At the end of the Thanksgiving holiday, I am reminded of how grateful I am for coffee. Not only for its rich, soothing, energizing effects---but also because of its health benefits, including a reduced risk of diabetes, stroke, Parkinson’s disease, and depression. I am also grateful that increasingly the medical evidence is documenting these benefits with amazing contributions from European and American universities!
I am also grateful that most of the coffee-drinkers I know can still afford to drink coffee and enjoy its benefits. That is not insignificant, especially when you consider that coffee prices are at an all-time high for the past 13 years. In fact, coffee futures have increased 44%. According to pundits, a constellation of factors are contributing to coffee's sky-high prices, including bad weather in South America and low stockpiles in the United States. But, there's something else: Increasing demand from coffee drinkers in emerging economies. The largest increase in demand is coming from the burgeoning middle classes in China, India, and Brazil, which will soon become the largest consumer of coffee outpacing the United States. Increased wealth and ambition is indeed leading to a desire for the taste of coffee and the myriad social and physical benefits that accompany its consumption.

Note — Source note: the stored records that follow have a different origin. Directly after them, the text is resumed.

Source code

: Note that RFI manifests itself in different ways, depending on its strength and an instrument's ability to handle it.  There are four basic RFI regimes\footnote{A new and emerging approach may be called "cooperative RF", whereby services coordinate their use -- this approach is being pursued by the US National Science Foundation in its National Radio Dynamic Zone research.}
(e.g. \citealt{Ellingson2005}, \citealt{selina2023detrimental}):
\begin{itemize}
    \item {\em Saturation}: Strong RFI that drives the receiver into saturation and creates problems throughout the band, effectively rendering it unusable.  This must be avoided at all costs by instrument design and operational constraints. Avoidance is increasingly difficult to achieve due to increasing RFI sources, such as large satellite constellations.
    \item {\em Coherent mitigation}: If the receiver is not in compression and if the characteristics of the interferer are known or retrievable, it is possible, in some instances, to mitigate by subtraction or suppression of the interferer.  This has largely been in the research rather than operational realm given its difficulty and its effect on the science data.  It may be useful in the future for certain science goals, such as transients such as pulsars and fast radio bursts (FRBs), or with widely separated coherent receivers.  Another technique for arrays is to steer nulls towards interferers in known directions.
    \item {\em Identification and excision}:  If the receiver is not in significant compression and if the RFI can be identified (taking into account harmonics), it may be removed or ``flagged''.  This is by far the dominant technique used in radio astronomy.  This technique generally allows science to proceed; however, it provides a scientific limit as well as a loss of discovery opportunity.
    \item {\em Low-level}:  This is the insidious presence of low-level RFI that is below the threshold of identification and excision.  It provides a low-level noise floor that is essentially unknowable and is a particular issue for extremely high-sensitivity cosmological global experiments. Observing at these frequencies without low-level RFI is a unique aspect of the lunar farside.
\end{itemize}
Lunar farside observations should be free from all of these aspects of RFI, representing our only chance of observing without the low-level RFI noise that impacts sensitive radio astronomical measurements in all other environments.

The net effect of all of these factors has been increased prices, especially among value-brand coffees, such as Maxwell House and Folgers--a 10% increase so far. There has also been an increase in the cost of brews served at independent coffee houses and Starbucks is considering increasing its prices, though they have been fairly restrained about doing so. Note, however, that we are still drinking coffee at a healthy clip. If you grab your coffee from a local kiosk in any city, it is likely that the kiosk owner is trying not to increase the cost of your coffee.
Plus, when you're talking about increases of 10 or 15 cents per cup, you're still well within the confines of an extremely inelastic demand curve. People who regularly consume coffee are just not going to step away from the coffee-counter over a 15-cent increase. However, experts suggest that people may very well start drinking lower-priced, lower-quality coffees.
I have discovered a new value brand! IKEA's Braggkaffe Mellanrost direct from Sweden, available at IKEA or online. At a cost of $5.99 for 0.25 kg, this UTZ-certified organic coffee, which is 100% Arabica and boasts a slightly sour, yet rich, taste is a really good buy. In fact, Sweden has the unique distinction of being the number-one coffee-consuming nation in the world. Per capita consumption is 10 kilos per person. That's a lot of coffee for 8 million people. I bet they're grateful for coffee. I certainly am. Drink up and be healthy!